At that point, Mr. Lynch and other opponents of the research argue that scientists are dealing with human beings in their earliest form. At three days, testing the DNA of a embryo will reveal it is indeed a human, he said.

While opposition to using embryonic stem cells is often rooted in religion, and he’s a practicing Catholic, Mr. Lynch said he looks at the issue from a scientific perspective. Mr. Lynch, 36, been active in pro-life issues since college and is a member of Maryland Right to Life.

“You don’t even have to turn to philosophy or religion,” said Mr. Lynch, a lawyer who is married with four small children. “You need an objective standard, which is science.”

Steve and Kate Johnson are reminded of the promise of those tiny clusters of cells every time they hold their 2 1/2-year-old daughter, Zara.

The Pennsylvania couple adopted five embryos from a Canadian couple. After the second attempt of implanting the embryos, Mrs. Johnson was able to carry Zara to term.

Zara is one of several dozen “snowflake” babies born in the United States, so named because the children came from frozen cells and each is unique, like a snowflake. The Johnson family will be in Annapolis this week to testify in favor of banning embryonic stem cell research.

“She is one of those very things we’re talking about destroying – a very giggly, active child,” Mr. Johnson said in a telephone interview from his home near Reading.

The Johnsons have another personal connection to the issue – Mr. Johnson was paralyzed in a bicycling accident nearly 12 years ago and uses a wheelchair. Though he might be able to benefit from embryonic stem cell research, he remains opposed.

“I ache for a cure. I would love to see a cure for paralysis, but not if it means the destruction of an embryo,” he said.

“There’s no hope”

Bob Gregory of Arnold, who supports stem cell research, said he understands where opponents are coming from. But he thinks some of them might change their minds if they were in his shoes.

Since 1999, Mr. Gregory has lived with amyotrophic lateral sclerosis, better known as ALS or Lou Gehrig’s disease.

ALS is a progressive nerve disease in which a person slowly loses control of his muscles. Using special technology, including voice recognition software because he can no longer type, Mr. Gregory has been able to keep his job as an information technology manager for the government.

But it’s been a painful and difficult road that will only get harder.

“Your muscles are degenerating and dying and there’s nothing you can do about it,” Mr. Gregory said. “There is no hope for ALS.”

Mr. Gregory thinks putting state money into research could pay dividends several times over, especially if scientists in Maryland develop successful stem cell treatments.

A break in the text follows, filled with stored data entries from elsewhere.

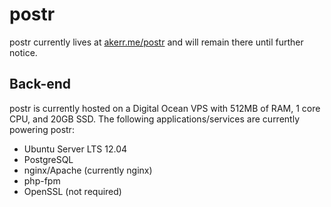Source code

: postr
=====

postr currently lives at [akerr.me/postr](http://www.akerr.me/postr) and will remain there until further notice.

Back-end
--------

postr is currently hosted on a Digital Ocean VPS with 512MB of RAM, 1 core CPU, and 20GB SSD. The following applications/services are currently powering postr:
* Ubuntu Server LTS 12.04
* PostgreSQL
* nginx/Apache (currently nginx)
* php-fpm
* OpenSSL (not required)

“Then that would be an economic boon. That would be a good investment,” he said.

He doesn’t know if embryonic stem cell therapies would help him, but thinks the technique should be given a chance.

“It’s a tough one. It depends on where you determine where life begins. That’s the biggest question for anyone in my shoes or anyone with a loved one,” he said.

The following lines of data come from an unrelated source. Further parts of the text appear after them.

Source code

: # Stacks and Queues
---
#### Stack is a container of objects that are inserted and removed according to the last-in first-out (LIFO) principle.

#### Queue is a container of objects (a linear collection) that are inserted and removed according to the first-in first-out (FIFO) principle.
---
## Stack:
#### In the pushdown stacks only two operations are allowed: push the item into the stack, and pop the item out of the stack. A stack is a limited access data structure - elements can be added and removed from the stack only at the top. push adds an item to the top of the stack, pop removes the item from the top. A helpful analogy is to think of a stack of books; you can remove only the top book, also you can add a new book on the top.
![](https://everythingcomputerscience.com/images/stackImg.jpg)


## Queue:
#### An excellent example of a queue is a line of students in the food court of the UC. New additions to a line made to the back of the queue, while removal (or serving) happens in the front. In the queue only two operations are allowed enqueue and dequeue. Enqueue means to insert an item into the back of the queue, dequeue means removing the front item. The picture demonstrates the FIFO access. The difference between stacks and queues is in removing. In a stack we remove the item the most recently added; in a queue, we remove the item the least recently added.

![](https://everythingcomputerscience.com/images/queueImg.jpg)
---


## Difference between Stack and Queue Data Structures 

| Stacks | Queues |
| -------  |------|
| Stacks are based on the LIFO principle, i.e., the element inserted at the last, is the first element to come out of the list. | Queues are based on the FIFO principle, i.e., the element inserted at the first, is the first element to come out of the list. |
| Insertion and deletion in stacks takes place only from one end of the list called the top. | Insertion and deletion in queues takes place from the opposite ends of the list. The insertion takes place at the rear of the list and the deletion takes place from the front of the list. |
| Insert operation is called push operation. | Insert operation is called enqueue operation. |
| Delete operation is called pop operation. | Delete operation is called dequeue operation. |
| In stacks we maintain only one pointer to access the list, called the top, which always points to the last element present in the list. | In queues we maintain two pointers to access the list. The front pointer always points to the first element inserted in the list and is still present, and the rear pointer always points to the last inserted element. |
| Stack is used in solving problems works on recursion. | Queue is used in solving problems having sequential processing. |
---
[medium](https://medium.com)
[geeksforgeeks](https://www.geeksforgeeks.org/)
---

Published 02/27/05, Copyright © 2010 The Capital, Annapolis, Md.


State lawmakers will consider two bills related to embryonic stem cell research this week:

Human Cloning Prohibition Act of 2005 – HB885/SB272

The bill would: Ban all types of human cloning, including the techniques used to extract stem cells from an embryo and grow them. The crime would be a felony punishable by up to 10 years in prison and a $100,000 fine. Civil penalties that start at $1 million could be assessed for anyone who has a financial gain from it.

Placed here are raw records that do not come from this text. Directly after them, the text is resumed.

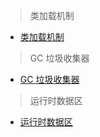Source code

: > 类加载机制

- [类加载机制](JVM/ClassLoader)

> GC 垃圾收集器

- [GC 垃圾收集器](JVM/GC)

> 运行时数据区

- [运行时数据区](JVM/MemoryRegion)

Maryland Stem Cell Research Act of 2005 – HB1183/SB751

The bill would: Set guidelines for embryonic stem cell research and establish the Maryland Stem Cell Research Fund to finance that research. The fund would be financed by money paid to the state by cigarette companies through the multistate tobacco settlement. This bill also would make it a crime to profit from selling embryos, punishable by three years in prison and a $50,000 fine. Anyone who attempts cloning human beings could face 10 years in prison or a $200,000 fine.